Nancy Messonnier, MD, the Director of CDC’s National Center for Immunization and Respiratory Diseases, urged business and schools to have a plan for a wider outbreak in the United States because the growing number of cases in places such as Italy, South Korea, and Iran means that screening to catch cases will become increasingly difficult as travelers enter the country.
This is especially true for a disease that scientists are now reporting has, in some cases, an incubation period of more than 14 days. Chinese authorities discovered a man testing positive for COVID-19 after 27 days in isolation and another man testing positive after what could have been as long as a 38-day incubation period but who remained asymptomatic.
Fourteen cases of COVID-19 have been reported in the United States, all of which occurred in people who recently traveled to China or their relatives. It is possible that the CDC might change the guidelines for when a person showing symptoms is tested. Currently, testing only occurs in those who recently traveled to China or for those in close contact with a recent traveler and are experiencing respiratory symptoms.

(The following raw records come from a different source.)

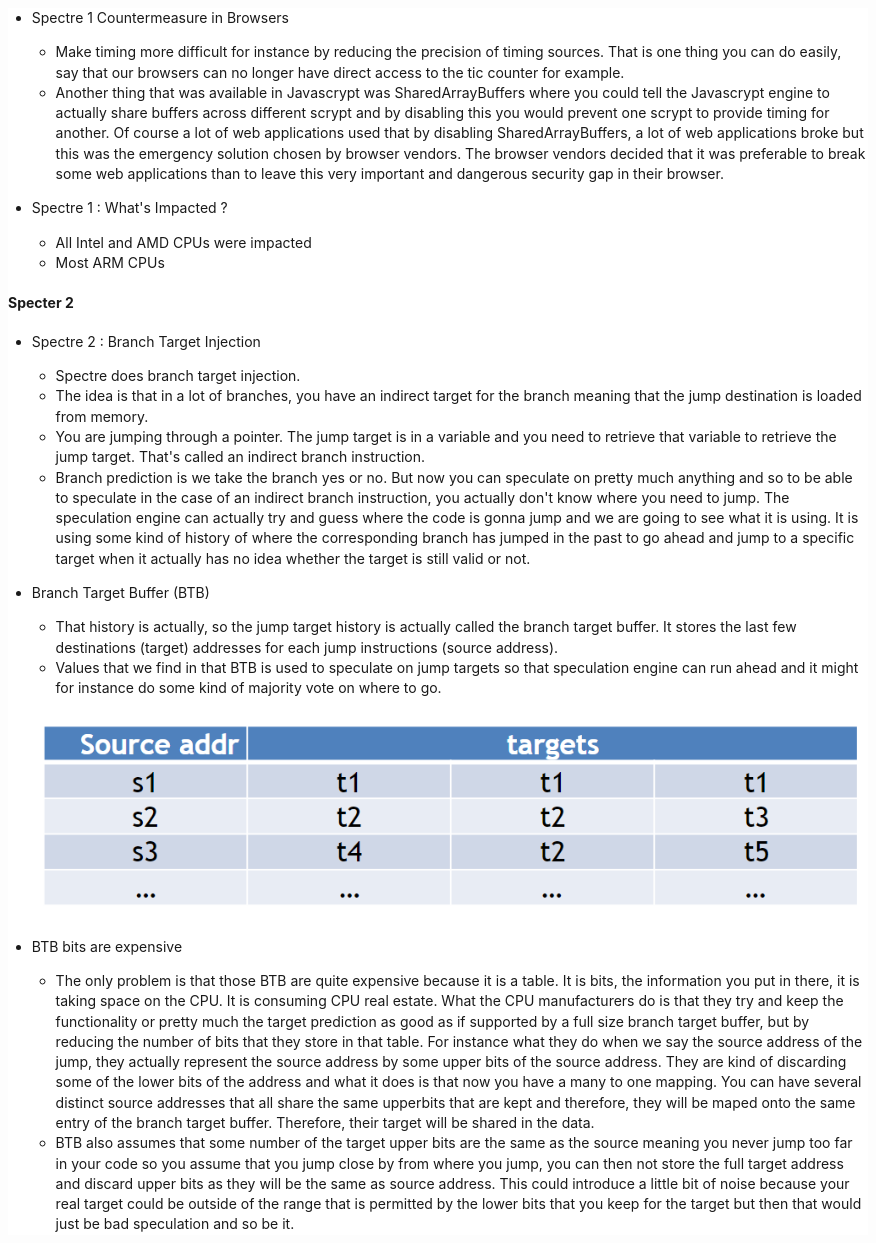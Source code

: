 * Spectre 1 Countermeasure in Browsers
    - Make timing more difficult for instance by reducing the precision of timing sources. That is one thing you can do easily, say that our browsers can no longer have direct access to the tic counter for example.
    - Another thing that was available in Javascrypt was SharedArrayBuffers where you could tell the Javascrypt engine to actually share buffers across different scrypt and by disabling this you would prevent one scrypt to provide timing for another. Of course a lot of web applications used that by disabling SharedArrayBuffers, a lot of web applications broke but this was the emergency solution chosen by browser vendors. The browser vendors decided that it was preferable to break some web applications than to leave this very important and dangerous security gap in their browser.

* Spectre 1 : What's Impacted ?
    - All Intel and AMD CPUs were impacted
    - Most ARM CPUs

#### Specter 2

*  Spectre 2 : Branch Target Injection
    - Spectre does branch target injection.
    - The idea is that in a lot of branches, you have an indirect target for the branch meaning that the jump destination is loaded from memory.
    - You are jumping through a pointer. The jump target is in a variable and you need to retrieve that variable to retrieve the jump target. That's called an indirect branch instruction.
    - Branch prediction is we take the branch yes or no. But now you can speculate on pretty much anything and so to be able to speculate in the case of an indirect branch instruction, you actually don't know where you need to jump. The speculation engine can actually try and guess where the code is gonna jump and we are going to see what it is using. It is using some kind of history of where the corresponding branch has jumped in the past to go ahead and jump to a specific target when it actually has no idea whether the target is still valid or not.

* Branch Target Buffer (BTB)
    - That history is actually, so the jump target history is actually called the branch target buffer. It stores the last few destinations (target) addresses for each jump instructions (source address).
    - Values that we find in that BTB is used to speculate on jump targets so that speculation engine can run ahead and it might for instance do some kind of majority vote on where to go.

    ![Local Image](/images/channels/C40.PNG)

* BTB bits are expensive
    - The only problem is that those BTB are quite expensive because it is a table. It is bits, the information you put in there, it is taking space on the CPU. It is consuming CPU real estate. What the CPU manufacturers do is that they try and keep the functionality or pretty much the target prediction as good as if supported by a full size branch target buffer, but by reducing the number of bits that they store in that table. For instance what they do when we say the source address of the jump, they actually represent the source address by some upper bits of the source address. They are kind of discarding some of the lower bits of the address and what it does is that now you have a many to one mapping. You can have several distinct source addresses that all share the same upperbits that are kept and therefore, they will be maped onto the same entry of the branch target buffer. Therefore, their target will be shared in the data.
    - BTB also assumes that some number of the target upper bits are the same as the source meaning you never jump too far in your code so you assume that you jump close by from where you jump, you can then not store the full target address and discard upper bits as they will be the same as source address. This could introduce a little bit of noise because your real target could be outside of the range that is permitted by the lower bits that you keep for the target but then that would just be bad speculation and so be it.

Even before the recent spread of COVID-19 outside of China, Sanofi announced plans to partner with the US Department of Health and Human Services to fast track a COVID-19 vaccine.
Staff at Sanofi Pasteur, the business unit of Sanofi that is responsible for global vaccines, previously worked with the Biomedical Advanced Research and Development Authority on a vaccine for SARS-CoV. SARS-CoV belongs to the same family of disease as COVID-19. Because a licensed vaccine based on this platform already exists, Sanofi said it will allow research to be performed and materials to be produced at an advanced pace to begin clinical testing. Sanofi also stated that due to its platform already in place, an opportunity exists to manufacture large quantities of the vaccine candidate.
The announcement from Sanofi comes shortly after reports suggesting that Gilead is struggling to find patients to complete clinical trials for its experimental antiviral drug remdesivir.